OncoTraj: a public benchmark for longitudinal resistance prediction in EGFR-mutant non-small-cell lung cancer on osimertinib

2026-06-09Machine Learning

Machine Learning
AI summary

The authors created OncoTraj, a public dataset of 813 lung cancer patients with EGFR mutations treated with osimertinib, combining data from three sources. They set up three tasks to predict cancer progression and resistance mechanisms using genetic data taken at one time point. Their tests showed that current models can’t do better than random guessing, indicating that single-timepoint genetic data are not enough for accurate predictions. They did find that having a TP53 mutation clearly increases the chance of cancer progression within a year. This work provides a baseline and highlights the need for future data to include multiple time points from blood samples for better prediction.

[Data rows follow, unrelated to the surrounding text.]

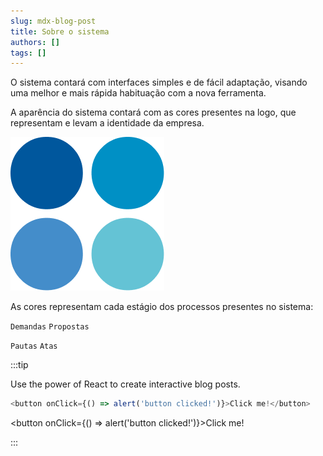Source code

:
 ```yaml
---
slug: mdx-blog-post
title: Sobre o sistema
authors: []
tags: []
---
```


O sistema contará com interfaces simples e de fácil adaptação, visando uma melhor e mais rápida habituação com a nova ferramenta. 

A aparência do sistema contará com as cores presentes na logo, que representam e levam a identidade da empresa.

![Docusaurus Plushie](./2021-08-26-welcome/atr.png)

As cores representam cada estágio dos processos presentes no sistema:

`Demandas`
`Propostas`

`Pautas`
`Atas`

:::tip

Use the power of React to create interactive blog posts.

```js
<button onClick={() => alert('button clicked!')}>Click me!</button>
```

<button onClick={() => alert('button clicked!')}>Click me!</button>

:::
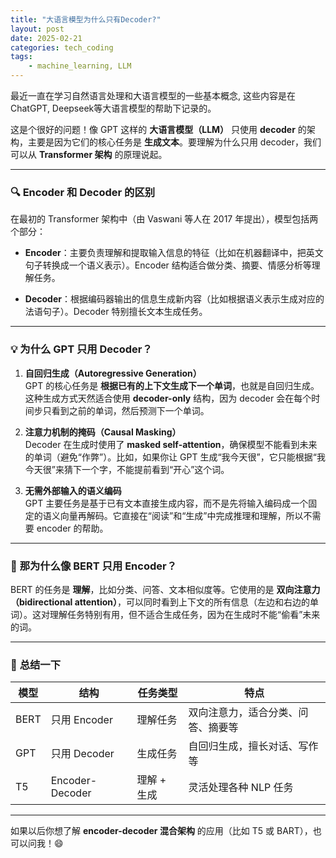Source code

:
 ```yaml
---
title: "大语言模型为什么只有Decoder?"
layout: post
date: 2025-02-21
categories: tech_coding
tags:
    - machine_learning, LLM
---
```


最近一直在学习自然语言处理和大语言模型的一些基本概念, 这些内容是在ChatGPT, Deepseek等大语言模型的帮助下记录的。


这是个很好的问题！像 GPT 这样的 **大语言模型（LLM）** 只使用 **decoder** 的架构，主要是因为它们的核心任务是 **生成文本**。要理解为什么只用 decoder，我们可以从 **Transformer 架构** 的原理说起。

---

### 🔍 **Encoder 和 Decoder 的区别**

在最初的 Transformer 架构中（由 Vaswani 等人在 2017 年提出），模型包括两个部分：

- **Encoder**：主要负责理解和提取输入信息的特征（比如在机器翻译中，把英文句子转换成一个语义表示）。Encoder 结构适合做分类、摘要、情感分析等理解任务。

- **Decoder**：根据编码器输出的信息生成新内容（比如根据语义表示生成对应的法语句子）。Decoder 特别擅长文本生成任务。

---

### 💡 **为什么 GPT 只用 Decoder？**

1. **自回归生成（Autoregressive Generation）**  
   GPT 的核心任务是 **根据已有的上下文生成下一个单词**，也就是自回归生成。这种生成方式天然适合使用 **decoder-only** 结构，因为 decoder 会在每个时间步只看到之前的单词，然后预测下一个单词。

2. **注意力机制的掩码（Causal Masking）**  
   Decoder 在生成时使用了 **masked self-attention**，确保模型不能看到未来的单词（避免“作弊”）。比如，如果你让 GPT 生成“我今天很”，它只能根据“我今天很”来猜下一个字，不能提前看到“开心”这个词。

3. **无需外部输入的语义编码**  
   GPT 主要任务是基于已有文本直接生成内容，而不是先将输入编码成一个固定的语义向量再解码。它直接在“阅读”和“生成”中完成推理和理解，所以不需要 encoder 的帮助。

---

### 🔗 **那为什么像 BERT 只用 Encoder？**

BERT 的任务是 **理解**，比如分类、问答、文本相似度等。它使用的是 **双向注意力（bidirectional attention）**，可以同时看到上下文的所有信息（左边和右边的单词）。这对理解任务特别有用，但不适合生成任务，因为在生成时不能“偷看”未来的词。

---

### 🚀 **总结一下**

| 模型  | 结构         | 任务类型        | 特点                               |
|------|--------------|----------------|------------------------------------|
| BERT | 只用 Encoder  | 理解任务        | 双向注意力，适合分类、问答、摘要等 |
| GPT  | 只用 Decoder  | 生成任务        | 自回归生成，擅长对话、写作等       |
| T5   | Encoder-Decoder | 理解 + 生成 | 灵活处理各种 NLP 任务              |

---

如果以后你想了解 **encoder-decoder 混合架构** 的应用（比如 T5 或 BART），也可以问我！😄

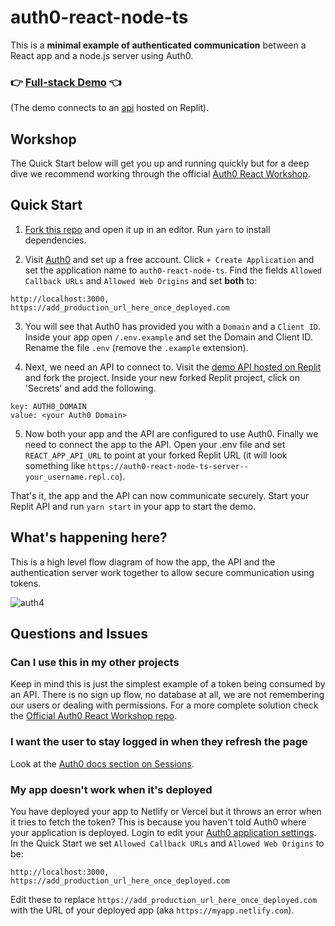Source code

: 
# auth0-react-node-ts

This is a **minimal example of authenticated communication** between a React app and a node.js server using Auth0.

### 👉 [Full-stack Demo](https://auth0-react-node-ts-domv.vercel.app) 👈

(The demo connects to an [api](https://replit.com/@DomVinyard/auth0-react-node-ts-server) hosted on Replit).

## Workshop

The Quick Start below will get you up and running quickly but for a deep dive we recommend working through the official [Auth0 React Workshop](https://github.com/jamesqquick/auth0-react-workshop).

## Quick Start

1.  [Fork this repo](https://github.com/DomVinyard/auth0-react-node-ts/fork) and open it up in an editor. Run `yarn` to install dependencies.

2.  Visit [Auth0](https://manage.auth0.com) and set up a free account. Click `+ Create Application` and set the application name to `auth0-react-node-ts`. Find the fields `Allowed Callback URLs` and `Allowed Web Origins` and set **both** to:

```
http://localhost:3000, https://add_production_url_here_once_deployed.com
```

3. You will see that Auth0 has provided you with a `Domain` and a `Client ID`. Inside your app open `/.env.example`  and set the Domain and Client ID. Rename the file `.env` (remove the `.example` extension).

4. Next, we need an API to connect to. Visit the [demo API hosted on Replit](https://replit.com/@DomVinyard/auth0-react-node-ts-server) and fork the project. Inside your new forked Replit project, click on 'Secrets' and add the following.

```#
key: AUTH0_DOMAIN
value: <your Auth0 Domain>
```

5. Now both your app and the API are configured to use Auth0. Finally we need to connect the app to the API. Open your .env file and set `REACT_APP_API_URL` to point at your forked Replit URL (it will look something like `https://auth0-react-node-ts-server--your_username.repl.co`).

That's it, the app and the API can now communicate securely. Start your Replit API and run `yarn start` in your app to start the demo.

## What's happening here?
This is a high level flow diagram of how the app, the API and the authentication server work together to allow secure communication using tokens.

![auth4](https://user-images.githubusercontent.com/1271197/129458255-d195d40d-cb21-479d-bd21-ca86f1ddd322.png)



## Questions and Issues

### Can I use this in my other projects
Keep in mind this is just the simplest example of a token being consumed by an API. There is no sign up flow, no database at all, we are not remembering our users or dealing with permissions. For a more complete solution check the [Official Auth0 React Workshop repo](https://github.com/jamesqquick/auth0-react-workshop).

### I want the user to stay logged in when they refresh the page
Look at the [Auth0 docs section on Sessions](https://auth0.com/docs/sessions).

### My app doesn't work when it's deployed

You have deployed your app to Netlify or Vercel but it throws an error when it tries to fetch the token? This is because you haven't told Auth0 where your application is deployed. Login to edit your [Auth0 application settings](https://manage.auth0.com).  In the Quick Start we set `Allowed Callback URLs` and `Allowed Web Origins` to be:

```
http://localhost:3000, https://add_production_url_here_once_deployed.com
```

Edit these to replace `https://add_production_url_here_once_deployed.com` with the URL of your deployed app (aka `https://myapp.netlify.com`).
<!--stackedit_data:
eyJoaXN0b3J5IjpbLTE5NTY4NzYzNTksLTIxMTg5Mzc1NjEsLT
IwNDg5OTMwMzUsLTc4Nzg4NzkzMyw1Nzk0Njk4MTIsNjQ3NzQ4
NTQ2LDE5OTkwMzIxMzgsLTE5OTk2NzE5NTEsMTc3ODg3MzU2OC
wtMTk1NDIwMzc3OSwtODEzNzg0OTM5LC0xNjgyNzUxODg4LC02
OTk2MTQ0MTgsLTIwOTkwNTk4MDZdfQ==
-->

EGFR-mutant NSCLCosimertinibclonal evolutionlongitudinal patient datanext-generation sequencing (NGS)circulating tumor DNA (ctDNA)progression predictionTP53 co-mutationmachine learning benchmarkmulti-task learning
Authors
Abhijoy Sarkar, Aarchi Singh Thakur
Abstract
Resistance to first-line osimertinib in EGFR-mutant non-small-cell lung cancer (NSCLC) is the canonical example of predictable clonal evolution under therapeutic pressure, yet no public benchmark exists for training or evaluating computational models on the corresponding longitudinal patient trajectories. We introduce OncoTraj, a public benchmark of 813 EGFR-mutant NSCLC patients receiving first-line osimertinib, harmonized from three real-world clinical-genomic sources: MSK-CHORD (672 patients), AACR Project GENIE BPC NSCLC (34 patients), and the FLAURA molecular-resistance supplement (107 patients). OncoTraj defines three locked tasks: (A) binary classification of progression by a fixed 12-month landmark, (B) regression of time-to-first-progression in days, and (C) six-class classification of the dominant resistance mechanism. We release the harmonized dataset, patient-level train/validation/test splits with an audited no-leakage guarantee, an open-source evaluation harness, and six reference baselines spanning a majority-class predictor, logistic regression, random forest, XGBoost, an LSTM, and a multi-task transformer. With v1's single-timepoint snapshot features, no task clears chance on clean within-source evaluation: the uniformity of this ceiling across every model class localizes the limit to the input modality (single-snapshot tissue NGS rather than serial ctDNA), not the algorithm. The benchmark does recover a reproducible literature-consistent association: TP53 co-mutation raises the 12-month progression rate from 29% to 59% cohort-wide. OncoTraj establishes a reproducible, leakage-audited baseline and converts the modality limit into concrete design requirements for a serial-ctDNA-enriched v2.